TASK PROMPT:
Among the lines below, a stretch begins at the one with "- Step3. Change" and ends at the one with "Now, MimixBox has". Repeat that stretch exactly, ends included.

_ _ _

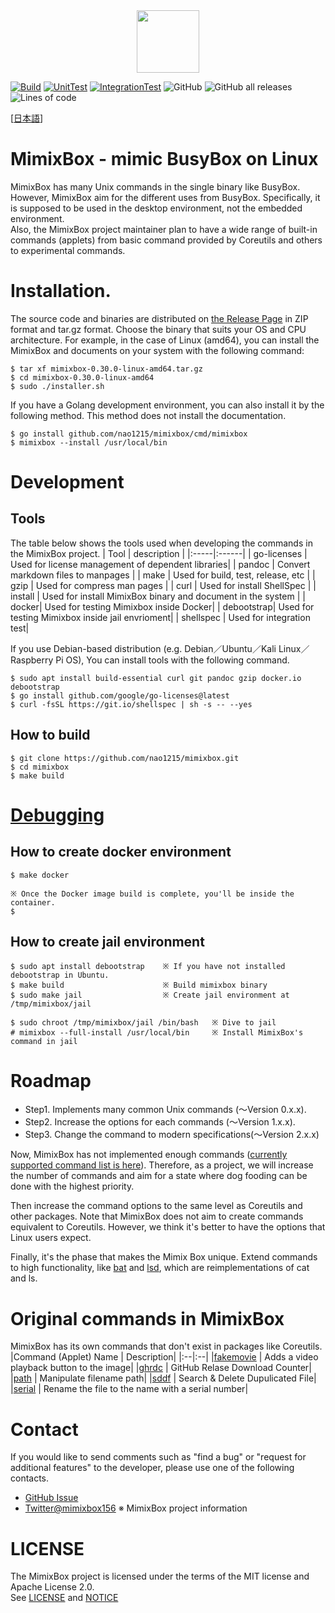 <div align="center">
<img src="https://github.com/nao1215/mimixbox/blob/main/docs/images/logo.jpg" width="100">
</div>

[![Build](https://github.com/nao1215/mimixbox/actions/workflows/build.yml/badge.svg?branch=main)](https://github.com/nao1215/mimixbox/actions/workflows/build.yml)
[![UnitTest](https://github.com/nao1215/mimixbox/actions/workflows/unit_test.yml/badge.svg?branch=main&event=push)](https://github.com/nao1215/mimixbox/actions/workflows/unit_test.yml)
[![IntegrationTest](https://github.com/nao1215/mimixbox/actions/workflows/integration_test.yml/badge.svg?event=push)](https://github.com/nao1215/mimixbox/actions/workflows/integration_test.yml)
![GitHub](https://img.shields.io/github/license/nao1215/mimixbox)
![GitHub all releases](https://img.shields.io/github/downloads/nao1215/mimixbox/total)
![Lines of code](https://img.shields.io/tokei/lines/github/nao1215/mimixbox?style=plastic)

[[日本語](docs/introduction/ja/README.md)]
# MimixBox - mimic BusyBox on Linux
MimixBox has many Unix commands in the single binary like BusyBox. However, MimixBox aim for the different uses from BusyBox. Specifically, it is supposed to be used in the desktop environment, not the embedded environment.  
Also, the MimixBox project maintainer plan to have a wide range of built-in commands (applets) from basic command provided by Coreutils and others to experimental commands.

# Installation.
The source code and binaries are distributed on [the Release Page](https://github.com/nao1215/mimixbox/releases) in ZIP format and tar.gz format. Choose the binary that suits your OS and CPU architecture.
For example, in the case of Linux (amd64), you can install the MimixBox and documents on your system with the following command:

```
$ tar xf mimixbox-0.30.0-linux-amd64.tar.gz
$ cd mimixbox-0.30.0-linux-amd64
$ sudo ./installer.sh
```

If you have a Golang development environment, you can also install it by the following method. This method does not install the documentation.

```
$ go install github.com/nao1215/mimixbox/cmd/mimixbox
$ mimixbox --install /usr/local/bin
```
# Development 
## Tools
The table below shows the tools used when developing the commands in the MimixBox project.
| Tool | description |
|:-----|:------|
| go-licenses | Used for license management of dependent libraries|
| pandoc   | Convert markdown files to manpages |
| make   | Used for build, test, release, etc |
| gzip   | Used for compress man pages |
| curl | Used for install ShellSpec |
| install   | Used for install MimixBox binary and document in the system |
| docker| Used for testing Mimixbox inside Docker|
| debootstrap| Used for testing Mimixbox inside jail envrioment|
|  shellspec   | Used for integration test|  

If you use Debian-based distribution (e.g. Debian／Ubuntu／Kali Linux／Raspberry Pi OS), You can install tools with the following command.

```
$ sudo apt install build-essential curl git pandoc gzip docker.io debootstrap
$ go install github.com/google/go-licenses@latest
$ curl -fsSL https://git.io/shellspec | sh -s -- --yes
```
  
## How to build

```
$ git clone https://github.com/nao1215/mimixbox.git
$ cd mimixbox
$ make build
```

# [Debugging](docs/introduction/en/DebugAndTest.md)
## How to create docker environment
```
$ make docker

※ Once the Docker image build is complete, you'll be inside the container.
$ 
```
## How to create jail environment
``` 
$ sudo apt install debootstrap    ※ If you have not installed debootstrap in Ubuntu.
$ make build                      ※ Build mimixbox binary
$ sudo make jail                  ※ Create jail environment at /tmp/mimixbox/jail

$ sudo chroot /tmp/mimixbox/jail /bin/bash   ※ Dive to jail
# mimixbox --full-install /usr/local/bin     ※ Install MimixBox's command in jail
```

# Roadmap
- Step1. Implements many common Unix commands (〜Version 0.x.x).
- Step2. Increase the options for each commands (〜Version 1.x.x).
- Step3. Change the command to modern specifications(〜Version 2.x.x)
  
Now, MimixBox has not implemented enough commands ([currently supported command list is here](./docs/introduction/en/CommandAppletList.md)). Therefore, as a project, we will increase the number of commands and aim for a state where dog fooding can be done with the highest priority.
    
Then increase the command options to the same level as Coreutils and other packages. Note that MimixBox does not aim to create commands equivalent to Coreutils. However, we think it's better to have the options that Linux users expect.
  
Finally, it's the phase that makes the Mimix Box unique. Extend commands to high functionality, like [bat](https://github.com/sharkdp/bat) and [lsd](https://github.com/Peltoche/lsd), which are reimplementations of cat and ls.

# Original commands in MimixBox
MimixBox has its own commands that don't exist in packages like Coreutils.
|Command (Applet) Name | Description|
|:--|:--|
|[fakemovie](./docs/examples/fakemovie/en/fakemovie.md) | Adds a video playback button to the image|
|[ghrdc](./docs/examples/ghrdc/en/ghrdc.md) | GitHub Relase Download Counter|
|[path](./docs/examples/path/en/path.md) | Manipulate filename path|
|[sddf](./docs/examples/sddf/en/sddf.md) | Search & Delete Dupulicated File|
|[serial](./docs/examples/serial/en/serial.md) | Rename the file to the name with a serial number|

# Contact
If you would like to send comments such as "find a bug" or "request for additional features" to the developer, please use one of the following contacts.

- [GitHub Issue](https://github.com/nao1215/mimixbox/issues)
- [Twitter@mimixbox156](https://twitter.com/mimixbox156) ※ MimixBox project information

# LICENSE
The MimixBox project is licensed under the terms of the MIT license and Apache License 2.0.  
See [LICENSE](./LICENSE) and [NOTICE](./NOTICE)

_ _ _

SOLUTION TO THIS PROBLEM:
- Step3. Change the command to modern specifications(〜Version 2.x.x)
  
Now, MimixBox has not implemented enough commands ([currently supported command list is here](./docs/introduction/en/CommandAppletList.md)). Therefore, as a project, we will increase the number of commands and aim for a state where dog fooding can be done with the highest priority.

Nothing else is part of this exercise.